Source: /var/lib/pulp/published/yum/master/yum_distributor/Default_Organization-Library-rhel7-Red_Hat_Enterprise_Linux_Server-Red_Hat_Enterprise_Linux_7_Server_RPMs_x86_64_7Server/1472243944.1

Target: /var/lib/pulp/published/yum/https/repos/Default_Organization/Library/rhel7/content/dist/rhel/server/7/7Server/x86_64/os

May add more criteria to check but in order to restore confidence in the integrity of /var/lib/pulp, we need to be able to report on the state of this sub-directory.

Runtimes to generate this report are expected to be very long but this should not be a blocker for the implementation

History

#1 Updated by jortel@redhat.com 7 months ago

I imagine this would be a stand alone tool (script) that runs on each satellite/capsule and writes a report. The tool should display progress when possible and write a file containing the report.

Like:

$ tool -h

  -s  validate stored content file exists and match size/checksum when known.
  -b  validate symlinks (find broken)
  -m  validate that published metadata references valid symlinks
  -a  validate all.

  -p  restrict publishing validation to a specific directory.  default: /var/lib/pulp/published
  -o  path to generated report.

Some of the validation will require the tool to have content type specific knowledge so we need to determine which content types need to be supported. RPM has been specifically requested so let's start with that. The tool needs to be designed to support adding validation for additional content types as requested.

The tool should grab information about stale publishes and possibly qualify broken symlinks to reduce/eliminate false positives. Publishing is stale when the repository is sync'd after the last publish.

The report should have a heading for each test followed by summary and list of errors.

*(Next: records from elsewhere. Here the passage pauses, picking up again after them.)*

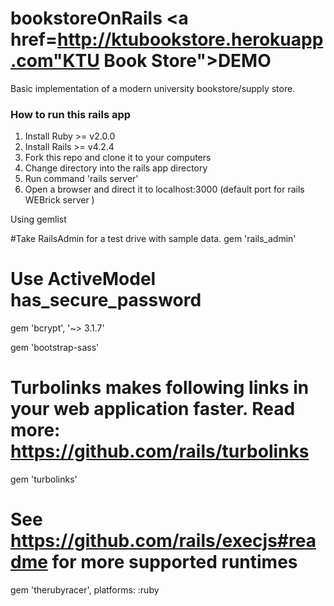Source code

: # bookstoreOnRails  <a href=http://ktubookstore.herokuapp.com"KTU Book Store">DEMO</a>
Basic implementation of a modern university bookstore/supply store.

### How to run this rails app
1. Install Ruby >= v2.0.0
2. Install Rails >= v4.2.4
3. Fork this repo and clone it to your computers
4. Change directory into the rails app directory
5. Run command 'rails server'
6. Open a browser and direct it to localhost:3000 (default port for rails WEBrick server )

Using gemlist

#Take RailsAdmin for a test drive with sample data.
   gem 'rails_admin'


# Use ActiveModel has_secure_password
   gem 'bcrypt', '~> 3.1.7'



  gem 'bootstrap-sass'

# Turbolinks makes following links in your web application faster. Read more: https://github.com/rails/turbolinks
  gem 'turbolinks'

# See https://github.com/rails/execjs#readme for more supported runtimes
  gem 'therubyracer', platforms: :ruby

#2 Updated by mmccune@redhat.com 7 months ago

Requirement: if we are going to be using a CLI tool, we will need to machine parse the output of the report in other tools so it would be required to have an option to output in JSON or CSV in the least. JSON preferable.

#3 Updated by bmbouter 6 months ago

I think we should determine the expected data output and get the user to ack that it meets their needs before starting on the work. +1 to using json. Here is a half-proposal and a question:

{
"schema": 1,
"corrupted_content": ["/path/to/corrupted/file1", "/path/to/corrupted/file1"],
"broken_symlinks": ["/path/to/broken/symlink1", "/path/to/broken/symlink2"]
}

The schema defines the schema version of this.
The corrupted_content is a list of paths to corrupted content
The broken_symlinks is a list of broken symlinks

I'm not sure what the output format should be for the "published metadata does not reference valid symlinks" part of the report. Can someone write an example of what a failure like this would be. Even a written example (not a json example would be good).

#4 Updated by mmccune@redhat.com 5 months ago

+1 to the above report.

Perhaps for the metadata corruption we could just list the path to each set of metadata that could be considered 'invalid' where it references things that don't exist or are corrupt.

..
"invalid_metadata": ["/path/to/repodata/dir1", "/path/to/repodata/dir2"]
..

#5 Updated by bmbouter 4 months ago

Thanks for the info @mmccune. For the inavlid_metadata is that feature intended to inspect the published metadata and the files in the published repo and make sure all metadata entries refer to files that are present? For example for rpm, that would be the files in the repodata directory right?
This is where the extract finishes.